(Saved entries)
◇ ◇ ◇ ◇ ◇

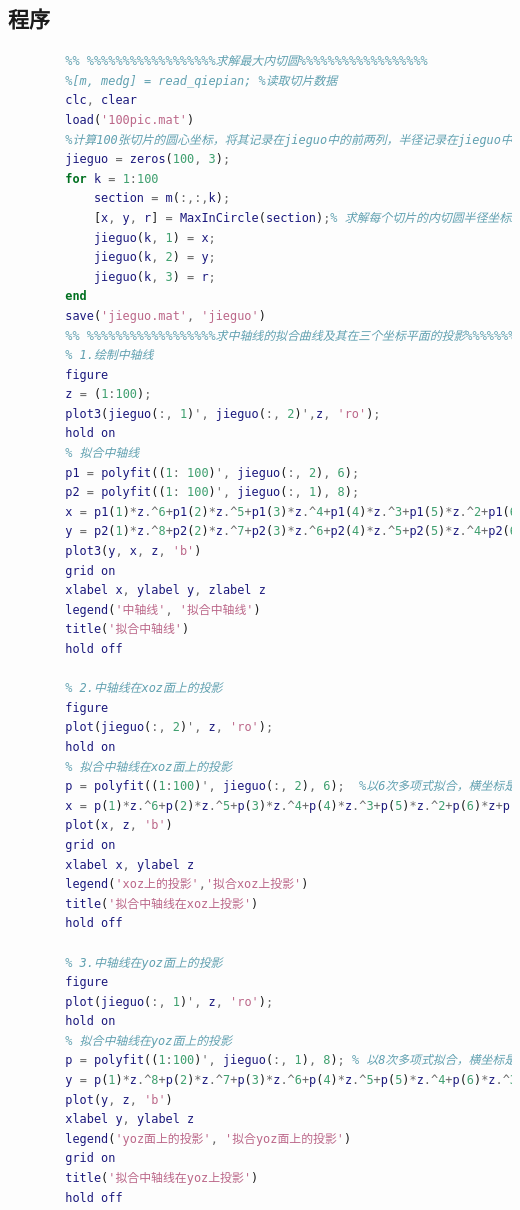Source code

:     \subsection{程序}
        \par
        \begin{lstlisting}[language = Matlab]
        %%%%%%%%%%%%%%%%%%%%%血管重建主程序%%%%%%%%%%%%%%%%%%%%%%
        %% %%%%%%%%%%%%%%%%%%求解最大内切圆%%%%%%%%%%%%%%%%%%
        %[m, medg] = read_qiepian; %读取切片数据
        clc, clear
        load('100pic.mat')
        %计算100张切片的圆心坐标，将其记录在jieguo中的前两列，半径记录在jieguo中的第三列
        jieguo = zeros(100, 3);
        for k = 1:100
            section = m(:,:,k);
            [x, y, r] = MaxInCircle(section);% 求解每个切片的内切圆半径坐标x^k,y^k，及半径r^k
            jieguo(k, 1) = x;
            jieguo(k, 2) = y;
            jieguo(k, 3) = r;
        end
        save('jieguo.mat', 'jieguo')
        %% %%%%%%%%%%%%%%%%%%求中轴线的拟合曲线及其在三个坐标平面的投影%%%%%%%%%%%%%%%%%%
        % 1.绘制中轴线
        figure
        z = (1:100);
        plot3(jieguo(:, 1)', jieguo(:, 2)',z, 'ro');
        hold on
        % 拟合中轴线
        p1 = polyfit((1: 100)', jieguo(:, 2), 6);
        p2 = polyfit((1: 100)', jieguo(:, 1), 8);
        x = p1(1)*z.^6+p1(2)*z.^5+p1(3)*z.^4+p1(4)*z.^3+p1(5)*z.^2+p1(6)*z+p1(7);
        y = p2(1)*z.^8+p2(2)*z.^7+p2(3)*z.^6+p2(4)*z.^5+p2(5)*z.^4+p2(6)*z.^3+p2(7)*z.^2+p2(8)*z+p2(9);
        plot3(y, x, z, 'b')
        grid on
        xlabel x, ylabel y, zlabel z
        legend('中轴线', '拟合中轴线')
        title('拟合中轴线')
        hold off

        % 2.中轴线在xoz面上的投影
        figure
        plot(jieguo(:, 2)', z, 'ro');
        hold on
        % 拟合中轴线在xoz面上的投影
        p = polyfit((1:100)', jieguo(:, 2), 6);  %以6次多项式拟合，横坐标是1到100
        x = p(1)*z.^6+p(2)*z.^5+p(3)*z.^4+p(4)*z.^3+p(5)*z.^2+p(6)*z+p(7);
        plot(x, z, 'b')
        grid on
        xlabel x, ylabel z
        legend('xoz上的投影','拟合xoz上投影')
        title('拟合中轴线在xoz上投影')
        hold off

        % 3.中轴线在yoz面上的投影
        figure
        plot(jieguo(:, 1)', z, 'ro');
        hold on
        % 拟合中轴线在yoz面上的投影
        p = polyfit((1:100)', jieguo(:, 1), 8); % 以8次多项式拟合，横坐标是1到100
        y = p(1)*z.^8+p(2)*z.^7+p(3)*z.^6+p(4)*z.^5+p(5)*z.^4+p(6)*z.^3+p(7)*z.^2+p(8)*z+p(9);
        plot(y, z, 'b')
        xlabel y, ylabel z
        legend('yoz面上的投影', '拟合yoz面上的投影')
        grid on
        title('拟合中轴线在yoz上投影')
        hold off


\end{lstlisting}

◇ ◇ ◇ ◇ ◇

### What the task asks
What you output must match the data exactly, apart from the pictures, which are left out.

### Answer box
Source code

:     \subsection{程序}
        \par
        \begin{lstlisting}[language = Matlab]
        %%%%%%%%%%%%%%%%%%%%%血管重建主程序%%%%%%%%%%%%%%%%%%%%%%
        %% %%%%%%%%%%%%%%%%%%求解最大内切圆%%%%%%%%%%%%%%%%%%
        %[m, medg] = read_qiepian; %读取切片数据
        clc, clear
        load('100pic.mat')
        %计算100张切片的圆心坐标，将其记录在jieguo中的前两列，半径记录在jieguo中的第三列
        jieguo = zeros(100, 3);
        for k = 1:100
            section = m(:,:,k);
            [x, y, r] = MaxInCircle(section);% 求解每个切片的内切圆半径坐标x^k,y^k，及半径r^k
            jieguo(k, 1) = x;
            jieguo(k, 2) = y;
            jieguo(k, 3) = r;
        end
        save('jieguo.mat', 'jieguo')
        %% %%%%%%%%%%%%%%%%%%求中轴线的拟合曲线及其在三个坐标平面的投影%%%%%%%%%%%%%%%%%%
        % 1.绘制中轴线
        figure
        z = (1:100);
        plot3(jieguo(:, 1)', jieguo(:, 2)',z, 'ro');
        hold on
        % 拟合中轴线
        p1 = polyfit((1: 100)', jieguo(:, 2), 6);
        p2 = polyfit((1: 100)', jieguo(:, 1), 8);
        x = p1(1)*z.^6+p1(2)*z.^5+p1(3)*z.^4+p1(4)*z.^3+p1(5)*z.^2+p1(6)*z+p1(7);
        y = p2(1)*z.^8+p2(2)*z.^7+p2(3)*z.^6+p2(4)*z.^5+p2(5)*z.^4+p2(6)*z.^3+p2(7)*z.^2+p2(8)*z+p2(9);
        plot3(y, x, z, 'b')
        grid on
        xlabel x, ylabel y, zlabel z
        legend('中轴线', '拟合中轴线')
        title('拟合中轴线')
        hold off

        % 2.中轴线在xoz面上的投影
        figure
        plot(jieguo(:, 2)', z, 'ro');
        hold on
        % 拟合中轴线在xoz面上的投影
        p = polyfit((1:100)', jieguo(:, 2), 6);  %以6次多项式拟合，横坐标是1到100
        x = p(1)*z.^6+p(2)*z.^5+p(3)*z.^4+p(4)*z.^3+p(5)*z.^2+p(6)*z+p(7);
        plot(x, z, 'b')
        grid on
        xlabel x, ylabel z
        legend('xoz上的投影','拟合xoz上投影')
        title('拟合中轴线在xoz上投影')
        hold off

        % 3.中轴线在yoz面上的投影
        figure
        plot(jieguo(:, 1)', z, 'ro');
        hold on
        % 拟合中轴线在yoz面上的投影
        p = polyfit((1:100)', jieguo(:, 1), 8); % 以8次多项式拟合，横坐标是1到100
        y = p(1)*z.^8+p(2)*z.^7+p(3)*z.^6+p(4)*z.^5+p(5)*z.^4+p(6)*z.^3+p(7)*z.^2+p(8)*z+p(9);
        plot(y, z, 'b')
        xlabel y, ylabel z
        legend('yoz面上的投影', '拟合yoz面上的投影')
        grid on
        title('拟合中轴线在yoz上投影')
        hold off


\end{lstlisting}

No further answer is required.